TASK DESCRIPTION – Print every line of the material exactly.
== == ==
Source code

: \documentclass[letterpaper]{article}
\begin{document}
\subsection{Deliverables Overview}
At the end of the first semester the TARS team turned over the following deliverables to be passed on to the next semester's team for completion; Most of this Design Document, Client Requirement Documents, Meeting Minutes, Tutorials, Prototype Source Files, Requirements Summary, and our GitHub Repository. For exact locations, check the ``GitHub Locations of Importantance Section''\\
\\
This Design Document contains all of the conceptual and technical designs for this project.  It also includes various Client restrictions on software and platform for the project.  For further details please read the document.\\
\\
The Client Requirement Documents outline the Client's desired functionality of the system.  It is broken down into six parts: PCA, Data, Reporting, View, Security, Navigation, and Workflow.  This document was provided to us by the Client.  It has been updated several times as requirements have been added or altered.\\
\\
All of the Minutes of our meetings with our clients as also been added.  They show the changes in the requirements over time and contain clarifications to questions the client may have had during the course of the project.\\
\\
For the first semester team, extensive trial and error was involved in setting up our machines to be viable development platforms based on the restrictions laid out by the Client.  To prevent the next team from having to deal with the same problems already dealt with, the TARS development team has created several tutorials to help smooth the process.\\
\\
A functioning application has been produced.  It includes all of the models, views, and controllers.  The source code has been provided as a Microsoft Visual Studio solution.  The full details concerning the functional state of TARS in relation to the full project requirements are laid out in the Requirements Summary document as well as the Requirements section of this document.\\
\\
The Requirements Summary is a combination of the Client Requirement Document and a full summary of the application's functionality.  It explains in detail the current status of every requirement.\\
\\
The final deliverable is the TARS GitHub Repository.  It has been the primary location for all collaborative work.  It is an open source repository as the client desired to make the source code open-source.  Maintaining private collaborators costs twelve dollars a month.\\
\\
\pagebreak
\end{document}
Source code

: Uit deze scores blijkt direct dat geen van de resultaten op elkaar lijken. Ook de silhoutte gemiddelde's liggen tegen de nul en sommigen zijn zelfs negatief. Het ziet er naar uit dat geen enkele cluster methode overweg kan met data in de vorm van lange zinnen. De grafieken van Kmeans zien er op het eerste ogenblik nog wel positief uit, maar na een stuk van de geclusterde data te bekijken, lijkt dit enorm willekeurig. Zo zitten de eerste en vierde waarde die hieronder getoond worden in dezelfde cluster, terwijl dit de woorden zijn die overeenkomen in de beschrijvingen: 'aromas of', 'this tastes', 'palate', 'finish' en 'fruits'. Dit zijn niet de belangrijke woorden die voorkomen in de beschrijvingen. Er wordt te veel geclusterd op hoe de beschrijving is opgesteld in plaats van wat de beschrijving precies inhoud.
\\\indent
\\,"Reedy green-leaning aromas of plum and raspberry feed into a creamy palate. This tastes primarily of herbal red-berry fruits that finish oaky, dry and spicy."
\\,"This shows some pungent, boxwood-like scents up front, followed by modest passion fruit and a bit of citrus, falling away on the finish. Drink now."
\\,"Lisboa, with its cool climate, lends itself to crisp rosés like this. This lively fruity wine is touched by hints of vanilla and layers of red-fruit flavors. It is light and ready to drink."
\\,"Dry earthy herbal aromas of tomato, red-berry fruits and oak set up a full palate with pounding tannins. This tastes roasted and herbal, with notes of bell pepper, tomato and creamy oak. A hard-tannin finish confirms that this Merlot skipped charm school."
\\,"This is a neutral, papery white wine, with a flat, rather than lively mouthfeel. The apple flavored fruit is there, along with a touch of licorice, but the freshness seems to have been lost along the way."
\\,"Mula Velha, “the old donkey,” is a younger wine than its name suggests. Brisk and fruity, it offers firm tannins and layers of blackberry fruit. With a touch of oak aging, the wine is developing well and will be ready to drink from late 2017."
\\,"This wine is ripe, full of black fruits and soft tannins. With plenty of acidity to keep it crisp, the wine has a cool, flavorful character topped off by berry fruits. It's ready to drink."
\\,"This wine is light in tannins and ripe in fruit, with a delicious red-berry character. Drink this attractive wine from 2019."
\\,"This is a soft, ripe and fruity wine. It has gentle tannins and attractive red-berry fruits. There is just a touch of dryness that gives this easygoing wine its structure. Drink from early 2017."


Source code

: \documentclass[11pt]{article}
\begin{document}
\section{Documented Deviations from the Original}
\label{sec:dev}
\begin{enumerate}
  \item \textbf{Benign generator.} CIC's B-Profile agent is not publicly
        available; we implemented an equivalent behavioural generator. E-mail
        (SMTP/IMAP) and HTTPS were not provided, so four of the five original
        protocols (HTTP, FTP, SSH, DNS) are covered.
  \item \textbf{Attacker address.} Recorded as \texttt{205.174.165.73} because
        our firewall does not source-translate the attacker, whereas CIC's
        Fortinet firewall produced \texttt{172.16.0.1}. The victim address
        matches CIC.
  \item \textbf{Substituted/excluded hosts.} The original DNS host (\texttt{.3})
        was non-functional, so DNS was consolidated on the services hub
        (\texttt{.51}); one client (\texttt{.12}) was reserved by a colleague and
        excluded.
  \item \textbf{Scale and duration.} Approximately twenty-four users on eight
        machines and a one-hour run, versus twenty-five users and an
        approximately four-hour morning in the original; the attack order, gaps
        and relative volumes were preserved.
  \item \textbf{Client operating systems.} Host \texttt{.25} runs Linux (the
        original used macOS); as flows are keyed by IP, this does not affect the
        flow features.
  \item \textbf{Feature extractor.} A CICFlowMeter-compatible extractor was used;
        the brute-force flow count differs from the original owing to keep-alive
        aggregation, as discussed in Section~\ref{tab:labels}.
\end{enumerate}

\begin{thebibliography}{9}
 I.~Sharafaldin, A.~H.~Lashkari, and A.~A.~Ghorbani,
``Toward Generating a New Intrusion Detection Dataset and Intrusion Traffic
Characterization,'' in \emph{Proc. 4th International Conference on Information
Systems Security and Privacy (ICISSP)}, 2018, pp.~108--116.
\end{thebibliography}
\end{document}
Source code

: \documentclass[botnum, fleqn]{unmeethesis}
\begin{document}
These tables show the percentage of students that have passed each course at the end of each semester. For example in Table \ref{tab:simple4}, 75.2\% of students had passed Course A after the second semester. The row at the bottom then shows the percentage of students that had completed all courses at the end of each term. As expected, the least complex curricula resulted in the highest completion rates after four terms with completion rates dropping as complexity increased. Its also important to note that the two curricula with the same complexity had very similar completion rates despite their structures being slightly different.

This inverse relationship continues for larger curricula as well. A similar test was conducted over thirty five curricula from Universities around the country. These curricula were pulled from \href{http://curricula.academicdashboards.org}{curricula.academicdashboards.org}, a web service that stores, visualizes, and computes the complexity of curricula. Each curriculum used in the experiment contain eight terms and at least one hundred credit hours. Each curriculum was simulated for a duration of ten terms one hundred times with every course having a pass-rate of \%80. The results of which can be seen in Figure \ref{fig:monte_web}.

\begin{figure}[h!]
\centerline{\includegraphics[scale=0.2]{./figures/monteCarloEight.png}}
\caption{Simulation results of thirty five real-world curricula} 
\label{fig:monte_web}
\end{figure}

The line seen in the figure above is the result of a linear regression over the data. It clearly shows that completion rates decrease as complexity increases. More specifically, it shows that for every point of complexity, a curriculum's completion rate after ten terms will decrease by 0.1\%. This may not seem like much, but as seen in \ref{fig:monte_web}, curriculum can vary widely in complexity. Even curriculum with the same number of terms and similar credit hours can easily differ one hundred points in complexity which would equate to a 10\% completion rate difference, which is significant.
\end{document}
== == ==
FINAL ANSWER –
Source code

: \documentclass[letterpaper]{article}
\begin{document}
\subsection{Deliverables Overview}
At the end of the first semester the TARS team turned over the following deliverables to be passed on to the next semester's team for completion; Most of this Design Document, Client Requirement Documents, Meeting Minutes, Tutorials, Prototype Source Files, Requirements Summary, and our GitHub Repository. For exact locations, check the ``GitHub Locations of Importantance Section''\\
\\
This Design Document contains all of the conceptual and technical designs for this project.  It also includes various Client restrictions on software and platform for the project.  For further details please read the document.\\
\\
The Client Requirement Documents outline the Client's desired functionality of the system.  It is broken down into six parts: PCA, Data, Reporting, View, Security, Navigation, and Workflow.  This document was provided to us by the Client.  It has been updated several times as requirements have been added or altered.\\
\\
All of the Minutes of our meetings with our clients as also been added.  They show the changes in the requirements over time and contain clarifications to questions the client may have had during the course of the project.\\
\\
For the first semester team, extensive trial and error was involved in setting up our machines to be viable development platforms based on the restrictions laid out by the Client.  To prevent the next team from having to deal with the same problems already dealt with, the TARS development team has created several tutorials to help smooth the process.\\
\\
A functioning application has been produced.  It includes all of the models, views, and controllers.  The source code has been provided as a Microsoft Visual Studio solution.  The full details concerning the functional state of TARS in relation to the full project requirements are laid out in the Requirements Summary document as well as the Requirements section of this document.\\
\\
The Requirements Summary is a combination of the Client Requirement Document and a full summary of the application's functionality.  It explains in detail the current status of every requirement.\\
\\
The final deliverable is the TARS GitHub Repository.  It has been the primary location for all collaborative work.  It is an open source repository as the client desired to make the source code open-source.  Maintaining private collaborators costs twelve dollars a month.\\
\\
\pagebreak
\end{document}
Source code

: Uit deze scores blijkt direct dat geen van de resultaten op elkaar lijken. Ook de silhoutte gemiddelde's liggen tegen de nul en sommigen zijn zelfs negatief. Het ziet er naar uit dat geen enkele cluster methode overweg kan met data in de vorm van lange zinnen. De grafieken van Kmeans zien er op het eerste ogenblik nog wel positief uit, maar na een stuk van de geclusterde data te bekijken, lijkt dit enorm willekeurig. Zo zitten de eerste en vierde waarde die hieronder getoond worden in dezelfde cluster, terwijl dit de woorden zijn die overeenkomen in de beschrijvingen: 'aromas of', 'this tastes', 'palate', 'finish' en 'fruits'. Dit zijn niet de belangrijke woorden die voorkomen in de beschrijvingen. Er wordt te veel geclusterd op hoe de beschrijving is opgesteld in plaats van wat de beschrijving precies inhoud.
\\\indent
\\,"Reedy green-leaning aromas of plum and raspberry feed into a creamy palate. This tastes primarily of herbal red-berry fruits that finish oaky, dry and spicy."
\\,"This shows some pungent, boxwood-like scents up front, followed by modest passion fruit and a bit of citrus, falling away on the finish. Drink now."
\\,"Lisboa, with its cool climate, lends itself to crisp rosés like this. This lively fruity wine is touched by hints of vanilla and layers of red-fruit flavors. It is light and ready to drink."
\\,"Dry earthy herbal aromas of tomato, red-berry fruits and oak set up a full palate with pounding tannins. This tastes roasted and herbal, with notes of bell pepper, tomato and creamy oak. A hard-tannin finish confirms that this Merlot skipped charm school."
\\,"This is a neutral, papery white wine, with a flat, rather than lively mouthfeel. The apple flavored fruit is there, along with a touch of licorice, but the freshness seems to have been lost along the way."
\\,"Mula Velha, “the old donkey,” is a younger wine than its name suggests. Brisk and fruity, it offers firm tannins and layers of blackberry fruit. With a touch of oak aging, the wine is developing well and will be ready to drink from late 2017."
\\,"This wine is ripe, full of black fruits and soft tannins. With plenty of acidity to keep it crisp, the wine has a cool, flavorful character topped off by berry fruits. It's ready to drink."
\\,"This wine is light in tannins and ripe in fruit, with a delicious red-berry character. Drink this attractive wine from 2019."
\\,"This is a soft, ripe and fruity wine. It has gentle tannins and attractive red-berry fruits. There is just a touch of dryness that gives this easygoing wine its structure. Drink from early 2017."


Source code

: \documentclass[11pt]{article}
\begin{document}
\section{Documented Deviations from the Original}
\label{sec:dev}
\begin{enumerate}
  \item \textbf{Benign generator.} CIC's B-Profile agent is not publicly
        available; we implemented an equivalent behavioural generator. E-mail
        (SMTP/IMAP) and HTTPS were not provided, so four of the five original
        protocols (HTTP, FTP, SSH, DNS) are covered.
  \item \textbf{Attacker address.} Recorded as \texttt{205.174.165.73} because
        our firewall does not source-translate the attacker, whereas CIC's
        Fortinet firewall produced \texttt{172.16.0.1}. The victim address
        matches CIC.
  \item \textbf{Substituted/excluded hosts.} The original DNS host (\texttt{.3})
        was non-functional, so DNS was consolidated on the services hub
        (\texttt{.51}); one client (\texttt{.12}) was reserved by a colleague and
        excluded.
  \item \textbf{Scale and duration.} Approximately twenty-four users on eight
        machines and a one-hour run, versus twenty-five users and an
        approximately four-hour morning in the original; the attack order, gaps
        and relative volumes were preserved.
  \item \textbf{Client operating systems.} Host \texttt{.25} runs Linux (the
        original used macOS); as flows are keyed by IP, this does not affect the
        flow features.
  \item \textbf{Feature extractor.} A CICFlowMeter-compatible extractor was used;
        the brute-force flow count differs from the original owing to keep-alive
        aggregation, as discussed in Section~\ref{tab:labels}.
\end{enumerate}

\begin{thebibliography}{9}
 I.~Sharafaldin, A.~H.~Lashkari, and A.~A.~Ghorbani,
``Toward Generating a New Intrusion Detection Dataset and Intrusion Traffic
Characterization,'' in \emph{Proc. 4th International Conference on Information
Systems Security and Privacy (ICISSP)}, 2018, pp.~108--116.
\end{thebibliography}
\end{document}
Source code

: \documentclass[botnum, fleqn]{unmeethesis}
\begin{document}
These tables show the percentage of students that have passed each course at the end of each semester. For example in Table \ref{tab:simple4}, 75.2\% of students had passed Course A after the second semester. The row at the bottom then shows the percentage of students that had completed all courses at the end of each term. As expected, the least complex curricula resulted in the highest completion rates after four terms with completion rates dropping as complexity increased. Its also important to note that the two curricula with the same complexity had very similar completion rates despite their structures being slightly different.

This inverse relationship continues for larger curricula as well. A similar test was conducted over thirty five curricula from Universities around the country. These curricula were pulled from \href{http://curricula.academicdashboards.org}{curricula.academicdashboards.org}, a web service that stores, visualizes, and computes the complexity of curricula. Each curriculum used in the experiment contain eight terms and at least one hundred credit hours. Each curriculum was simulated for a duration of ten terms one hundred times with every course having a pass-rate of \%80. The results of which can be seen in Figure \ref{fig:monte_web}.

\begin{figure}[h!]
\centerline{\includegraphics[scale=0.2]{./figures/monteCarloEight.png}}
\caption{Simulation results of thirty five real-world curricula} 
\label{fig:monte_web}
\end{figure}

The line seen in the figure above is the result of a linear regression over the data. It clearly shows that completion rates decrease as complexity increases. More specifically, it shows that for every point of complexity, a curriculum's completion rate after ten terms will decrease by 0.1\%. This may not seem like much, but as seen in \ref{fig:monte_web}, curriculum can vary widely in complexity. Even curriculum with the same number of terms and similar credit hours can easily differ one hundred points in complexity which would equate to a 10\% completion rate difference, which is significant.
\end{document}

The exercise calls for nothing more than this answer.